Learning how to sing for our lives
Last Sunday, October 9, we watched both “The X Factor USA” and GMA 7’s “Protege” and learned a lot about the difference between American and Filipino singing hopefuls.
The American bets on “X” sang with great gusto, as if their lives depended on it. Some of the local bets on “Protege” were also vocally gifted, but their performances were generally less committed and dynamic. They were content merely to display their vocal range and prowess.
The American singers did more than just sing, they infused the renditions with their own unique personality and individuality. In addition, they paid a great deal of attention to interpretation and emotional “investment.”
In contrast, the Filipino bets didn’t “enter” into the songs they sang, and the feelings they expressed were quite standard.
All told, therefore, the singers on “X” came off much better as total and unique performers and people, while the local bets on “P” were relatively more predictable in their performances.
It’s clear from this comparison that there’s a big difference, not necessarily on vocal ability, but in interpretation, commitment and reason for singing, between “them” and “us.”
They’re absolutely bent on winning and thus sing for their lives, while we also want to win but don’t feel that we necessarily have to “kill” ourselves to do it.
In addition, we sing more “for display” and to please our listeners, rather than using our singing voices to express how we feel about the lyrics and music we’re sharing with our audience. We settle for aping or “xeroxing” the renditions of foreign singing stars, and let our performances go at that.
In so doing, we miss out on one of the main reasons for performing—emotional expression and sharing, and the insights and other rewards to be derived therefrom.
So, why do we settle for this relatively limited and limiting view of local performance? Because many of us aren’t emotionally expressive in public, and remain in the dark about the genuine power of performers to affect and influence their audience with their artistry and artistic insights. What a loss for both performer and listener alike!

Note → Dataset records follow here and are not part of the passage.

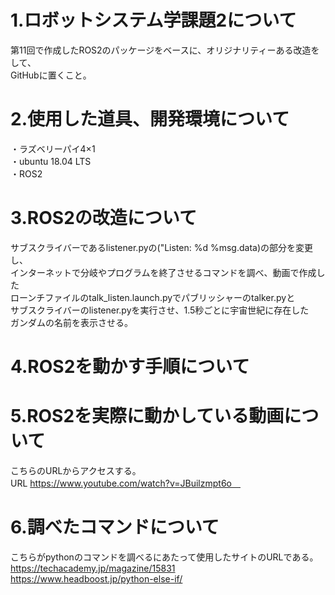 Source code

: # 1.ロボットシステム学課題2について
第11回で作成したROS2のパッケージをベースに、オリジナリティーある改造をして、<br>
GitHubに置くこと。
 
# 2.使用した道具、開発環境について
・ラズベリーパイ4×1 <br>
・ubuntu 18.04 LTS<br>
・ROS2<br>

# 3.ROS2の改造について
サブスクライバーであるlistener.pyの("Listen: %d %msg.data)の部分を変更し、<br>
インターネットで分岐やプログラムを終了させるコマンドを調べ、動画で作成した<br>
ローンチファイルのtalk_listen.launch.pyでパブリッシャーのtalker.pyと<br>
サブスクライバーのlistener.pyを実行させ、1.5秒ごとに宇宙世紀に存在した<br>
ガンダムの名前を表示させる。

# 4.ROS2を動かす手順について


# 5.ROS2を実際に動かしている動画について
こちらのURLからアクセスする。<br>
URL https://www.youtube.com/watch?v=JBuilzmpt6o　
 
# 6.調べたコマンドについて
こちらがpythonのコマンドを調べるにあたって使用したサイトのURLである。<br>
https://techacademy.jp/magazine/15831<br>
https://www.headboost.jp/python-else-if/<br>

 
 
 
 
 
 
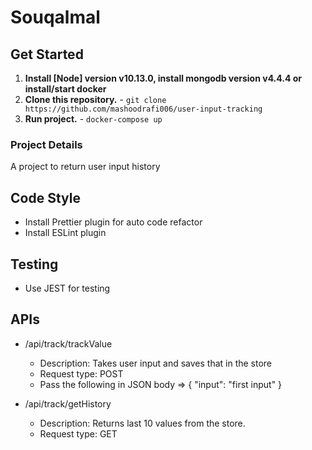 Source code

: # Souqalmal

## Get Started

1. **Install [Node] version v10.13.0,  install mongodb version v4.4.4 or install/start docker** 
2. **Clone this repository.** - `git clone https://github.com/mashoodrafi006/user-input-tracking`
3. **Run project.** - `docker-compose up`

### Project Details

A project to return user input history

## Code Style

-   Install Prettier plugin for auto code refactor
-   Install ESLint plugin

## Testing

-   Use JEST for testing

## APIs
- /api/track/trackValue
    - Description: Takes user input and saves that in the store
    - Request type: POST
    - Pass the following in JSON body => 
        {
            "input": "first input"
        }

- /api/track/getHistory
    - Description: Returns last 10 values from the store.
    - Request type: GET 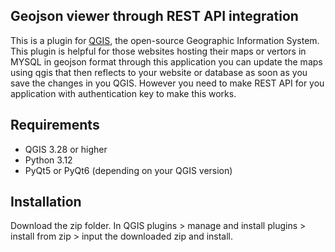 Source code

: ## Geojson viewer through REST API integration
This is a plugin for [QGIS](https://qgis.org), the open-source Geographic Information System.
This plugin is helpful for those websites hosting their maps or vertors in MYSQL in geojson format through this application you can update the maps using qgis that then reflects to your website or database as soon as you save the changes in you QGIS.
However you need to make REST API for you application with authentication key to make this works.

## Requirements
- QGIS 3.28 or higher
- Python 3.12
- PyQt5 or PyQt6 (depending on your QGIS version)

## Installation
Download the zip folder. In QGIS plugins > manage and install plugins > install from zip > input the downloaded zip and install.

Given this general coyness and lack of artistic commitment on the part of many Filipino singers, it was instructive to see on “X” last Oct. 9 a Fil-Am semi-finalist named Ellona Santiago, and to thrill at how well she did in that much more “souped-up” competition.
Ellona was really lovely, had a great voice, and sang with all her heart—impressing the tilt’s celebrity jurors. She was the only Fil-Am bet who survived the competition’s early rounds, so we hoped and prayed that she would get into the finals, where the 32 bets would be personally mentored by the judges. Alas, it didn’t happen.
But before the show ended, the judges had a big surprise for everyone: They announced that there had been so many great singers who didn’t win, so they were forming two groups of eight singers each who would also get into the finals – and Ellona was one of the “surprise” 16!
You see, if we stop playing it coy and cool, we can do it!